A photograph of the Polak family

A photograph of the Polak family

This photograph was taken between 1928 and 1930 in Kokava nad Rimavou. Grandma Anna Polakova is down at the bottom, in the middle. First on the left is my mother, Klara Engelova, standing beside her is Aunt Edith, Aunt Melania, Uncle Arnold, Uncle Ernest and a female friend.

In the Polak family, the oldest of my mother’s siblings was Eugen, who was probably born in 1894. He died right after World War I, in 1922, of bone tuberculosis. He was a more or less active writer; a poetry collection of his has been found. The next in line was Melania, who was born in 1896; they killed her in the Auschwitz concentration camp in 1944. Next was Ernest, who was born in 1902. He was a pharmacist, and died in a concentration camp.
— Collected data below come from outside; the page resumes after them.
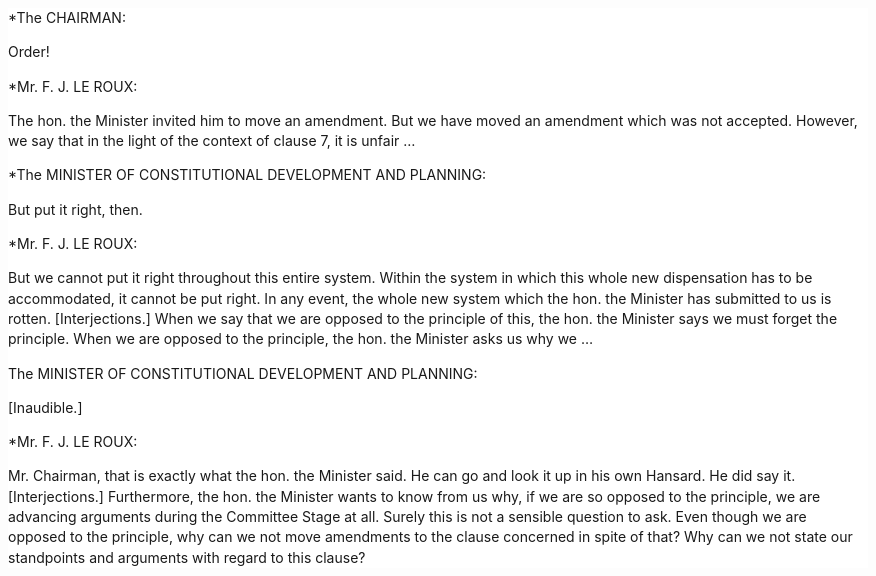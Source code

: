 <speech by="#chairman">

<from>*The <person refersTo="hansard_za">CHAIRMAN</person>:</from>

<p>Order!</p>

</speech>

<speech by="#le_roux">

<from>*Mr. <person refersTo="hansard_za">F. J. LE ROUX</person>:</from>

<p>The hon. the Minister invited him to move an amendment. But we have moved an amendment which was not accepted. However, we say that in the light of the context of clause 7, it is unfair &#x2026;</p>

</speech>

<speech by="#minister_of_constitutional_development_and_planning">

<from>*The <person refersTo="hansard_za">MINISTER OF CONSTITUTIONAL DEVELOPMENT AND PLANNING</person>:</from>

<p>But put it right, then.</p>

</speech>

<speech by="#le_roux">

<from>*Mr. <person refersTo="hansard_za">F. J. LE ROUX</person>:</from>

<p>But we cannot put it right throughout this entire system. Within the system in which this whole new dispensation has to be accommodated, it cannot be put right. In any event, the whole new system which the hon. the Minister has submitted to us is rotten. [Interjections.] When we say that we are opposed to the principle of this, the hon. the Minister says we must forget the principle. When we are opposed to the principle, the hon. the Minister asks us why we &#x2026;</p>

</speech>

<speech by="#minister_of_constitutional_development_and_planning">

<from>The <person refersTo="hansard_za">MINISTER OF CONSTITUTIONAL DEVELOPMENT AND PLANNING</person>:</from>

<p>[Inaudible.]</p>

</speech>

<speech by="#le_roux">

<from>*Mr. <person refersTo="hansard_za">F. J. LE ROUX</person>:</from>

<p>Mr. Chairman, that is exactly what the hon. the Minister said. He can go and look it up in his own Hansard. He did say it. [Interjections.] Furthermore, the hon. the Minister wants to know from us why, if we are so opposed to the principle, we are advancing arguments during the Committee Stage at all. Surely this is not a sensible question to ask. Even though we are opposed to the principle, why can we not move amendments to the clause concerned in spite of that? Why can we not state our standpoints and arguments with regard to this clause?</p>

</speech>

<speech by="#minister_of_constitutional_development_and_planning">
In 1904 my mother was born, then there was another brother of hers, Pavel, who was probably born in 1906, and was a businessman. He died in 1935 I think, of quick pneumonia. The youngest was Edita. Born in 1910, she perished in a concentration camp.

The language of communication in the Polak family was very interesting. Grandma Polakova belonged to Matica, a national Slovak cultural establishment with its headquarters in Martin, and also spoke Slovak with her children. Grandma spoke in very beautiful Slovak. Of course, when she and my grandfather spoke, it was in Hungarian.